Gaijin's Musings

Monday, February 06, 2006

Sunny weather for Super Bowl Sunday race


So, after a brief hiatus from races, and not very regular training, I ran the Kaiser Permanente San Francisco Half Marathon on SuperBowl Sunday, February 5, 2006. Not a personal best for sure, but I completed the course and enjoyed the crowds and scenery along the way. Unfortunately, due too my lack of training, my calf muscles began to cramp up in the last three miles, forcing me to slow down so that I could continue moving. It was somewhat painful and a bit embarassing when a wave of leg cramps forced me to hobble stiff-legged for a handful of steps every few minutes.

While walking to the race start I met a fellow runner and we navigated to the start line together. A business student in San Francisco, this was her second half-marathon.
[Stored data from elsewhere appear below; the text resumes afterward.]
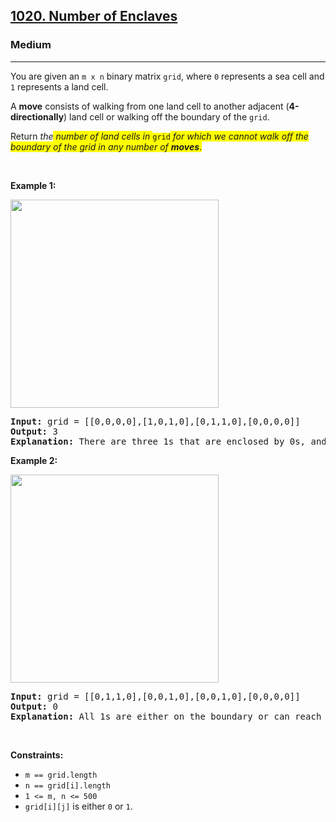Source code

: <h2><a href="https://leetcode.com/problems/number-of-enclaves/">1020. Number of Enclaves</a></h2><h3>Medium</h3><hr><div><p>You are given an <code>m x n</code> binary matrix <code>grid</code>, where <code>0</code> represents a sea cell and <code>1</code> represents a land cell.</p>

<p>A <strong>move</strong> consists of walking from one land cell to another adjacent (<strong>4-directionally</strong>) land cell or walking off the boundary of the <code>grid</code>.</p>

<p>Return <em>the<span class="highlighter--highlighted" style="background-color: yellow;" data-highlight-id="0"> number of land cells in</span></em><span class="highlighter--highlighted" style="background-color: yellow;" data-highlight-id="0"> </span><code><span class="highlighter--highlighted" style="background-color: yellow;" data-highlight-id="0">grid</span></code><span class="highlighter--highlighted" style="background-color: yellow;" data-highlight-id="0"> </span><em><span class="highlighter--highlighted" style="background-color: yellow;" data-highlight-id="0">for which we cannot walk off the boundary of the grid in any number of </span><strong><span class="highlighter--highlighted" style="background-color: yellow;" data-highlight-id="0">moves</span></strong></em><span class="highlighter--highlighted" style="background-color: yellow;" data-highlight-id="0">.</span></p>

<p>&nbsp;</p>
<p><strong>Example 1:</strong></p>
<img alt="" src="https://assets.leetcode.com/uploads/2021/02/18/enclaves1.jpg" style="width: 333px; height: 333px;">
<pre style="position: relative;"><strong>Input:</strong> grid = [[0,0,0,0],[1,0,1,0],[0,1,1,0],[0,0,0,0]]
<strong>Output:</strong> 3
<strong>Explanation:</strong> There are three 1s that are enclosed by 0s, and one 1 that is not enclosed because its on the boundary.
<div class="open_grepper_editor" title="Edit &amp; Save To Grepper"></div></pre>

<p><strong>Example 2:</strong></p>
<img alt="" src="https://assets.leetcode.com/uploads/2021/02/18/enclaves2.jpg" style="width: 333px; height: 333px;">
<pre style="position: relative;"><strong>Input:</strong> grid = [[0,1,1,0],[0,0,1,0],[0,0,1,0],[0,0,0,0]]
<strong>Output:</strong> 0
<strong>Explanation:</strong> All 1s are either on the boundary or can reach the boundary.
<div class="open_grepper_editor" title="Edit &amp; Save To Grepper"></div></pre>

<p>&nbsp;</p>
<p><strong>Constraints:</strong></p>

<ul>
	<li><code>m == grid.length</code></li>
	<li><code>n == grid[i].length</code></li>
	<li><code>1 &lt;= m, n &lt;= 500</code></li>
	<li><code>grid[i][j]</code> is either <code>0</code> or <code>1</code>.</li>
</ul>
</div>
I hope she had a better (or at least less painful) race than I did. I also greeted a fellow MSTP running with his wife along the course--they seemed to be enjoying themselves and looked to be on pace for a strong finish. I had been thinking about running the race with my cousin's girlfriend, Erika, but she had not had time to train adequately and so decided not to race.

My overall time was 1:40:39, for about a 7:41 min/mile average rate over the 13.1 mile race. I graphed my mile-by-mile data which shows the slowing in the last few miles of the race.

2 Comments:

At 11:54 PM, Blogger Ketunuti said...

I like the graphs! How do you make them? I feel that if you're going to work that hard running a race, you want to make sure to analyze it, make regression curves, p-values, confidence intervals etc. Well done with the race.

 
At 7:54 AM, Anonymous Anonymous said...

Thank you! I use a simple graphing feature in the spreadsheet program, Microsoft Excel, to make the graphs. It's fairly easy to get best fit curves, even a regression analysis if you like. The trick to making them readable is to increase the font size and remove excess lines. Essential, of course, are stopwatch laptimes from the race itself.